*Work order*
Each line from the one that contains "status...driver/library for the" down to the last line of the material should be retyped exactly as it stands.

*Supplied data*
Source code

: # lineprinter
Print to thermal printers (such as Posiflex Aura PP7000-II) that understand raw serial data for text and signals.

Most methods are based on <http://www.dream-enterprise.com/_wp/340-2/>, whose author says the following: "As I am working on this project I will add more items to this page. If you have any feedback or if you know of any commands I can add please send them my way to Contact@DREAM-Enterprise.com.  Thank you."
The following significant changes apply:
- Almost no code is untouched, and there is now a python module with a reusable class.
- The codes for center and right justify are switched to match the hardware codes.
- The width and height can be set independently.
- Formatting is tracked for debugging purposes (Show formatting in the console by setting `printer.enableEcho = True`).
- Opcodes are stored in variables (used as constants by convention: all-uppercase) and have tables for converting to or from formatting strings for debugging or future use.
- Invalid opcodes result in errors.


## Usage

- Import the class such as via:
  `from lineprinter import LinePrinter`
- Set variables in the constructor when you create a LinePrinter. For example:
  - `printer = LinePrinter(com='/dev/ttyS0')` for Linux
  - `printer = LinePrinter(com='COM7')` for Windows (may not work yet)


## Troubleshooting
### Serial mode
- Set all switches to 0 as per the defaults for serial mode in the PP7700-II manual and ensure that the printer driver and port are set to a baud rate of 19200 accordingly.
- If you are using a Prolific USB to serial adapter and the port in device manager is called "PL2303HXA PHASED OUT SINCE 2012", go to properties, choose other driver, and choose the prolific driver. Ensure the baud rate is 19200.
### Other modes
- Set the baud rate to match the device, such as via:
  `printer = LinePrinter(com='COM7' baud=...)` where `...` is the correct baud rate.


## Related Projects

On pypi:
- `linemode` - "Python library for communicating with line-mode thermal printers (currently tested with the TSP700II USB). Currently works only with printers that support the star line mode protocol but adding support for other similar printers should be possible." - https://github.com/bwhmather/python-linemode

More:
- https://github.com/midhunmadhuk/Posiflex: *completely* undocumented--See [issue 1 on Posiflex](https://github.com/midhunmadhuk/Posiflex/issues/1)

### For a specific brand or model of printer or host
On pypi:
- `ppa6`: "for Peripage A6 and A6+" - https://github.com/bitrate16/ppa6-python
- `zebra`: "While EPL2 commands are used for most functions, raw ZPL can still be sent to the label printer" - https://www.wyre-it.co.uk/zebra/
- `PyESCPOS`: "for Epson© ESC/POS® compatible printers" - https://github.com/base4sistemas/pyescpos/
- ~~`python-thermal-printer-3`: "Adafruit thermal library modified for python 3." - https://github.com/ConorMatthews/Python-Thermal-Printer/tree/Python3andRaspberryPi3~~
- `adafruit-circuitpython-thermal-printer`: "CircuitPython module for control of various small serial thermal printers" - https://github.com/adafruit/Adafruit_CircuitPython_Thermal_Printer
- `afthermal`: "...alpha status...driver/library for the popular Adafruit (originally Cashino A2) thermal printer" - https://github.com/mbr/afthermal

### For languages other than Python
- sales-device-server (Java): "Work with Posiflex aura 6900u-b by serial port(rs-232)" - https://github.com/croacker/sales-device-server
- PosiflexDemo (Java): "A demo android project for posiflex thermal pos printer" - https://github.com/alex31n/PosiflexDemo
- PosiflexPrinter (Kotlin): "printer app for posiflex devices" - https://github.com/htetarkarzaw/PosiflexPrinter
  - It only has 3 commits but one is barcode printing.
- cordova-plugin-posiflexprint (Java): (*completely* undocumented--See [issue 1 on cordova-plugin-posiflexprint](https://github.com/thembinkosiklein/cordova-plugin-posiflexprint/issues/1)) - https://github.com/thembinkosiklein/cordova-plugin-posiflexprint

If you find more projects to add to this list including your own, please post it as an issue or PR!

*Response to this task*
- `afthermal`: "...alpha status...driver/library for the popular Adafruit (originally Cashino A2) thermal printer" - https://github.com/mbr/afthermal

### For languages other than Python
- sales-device-server (Java): "Work with Posiflex aura 6900u-b by serial port(rs-232)" - https://github.com/croacker/sales-device-server
- PosiflexDemo (Java): "A demo android project for posiflex thermal pos printer" - https://github.com/alex31n/PosiflexDemo
- PosiflexPrinter (Kotlin): "printer app for posiflex devices" - https://github.com/htetarkarzaw/PosiflexPrinter
  - It only has 3 commits but one is barcode printing.
- cordova-plugin-posiflexprint (Java): (*completely* undocumented--See [issue 1 on cordova-plugin-posiflexprint](https://github.com/thembinkosiklein/cordova-plugin-posiflexprint/issues/1)) - https://github.com/thembinkosiklein/cordova-plugin-posiflexprint

If you find more projects to add to this list including your own, please post it as an issue or PR!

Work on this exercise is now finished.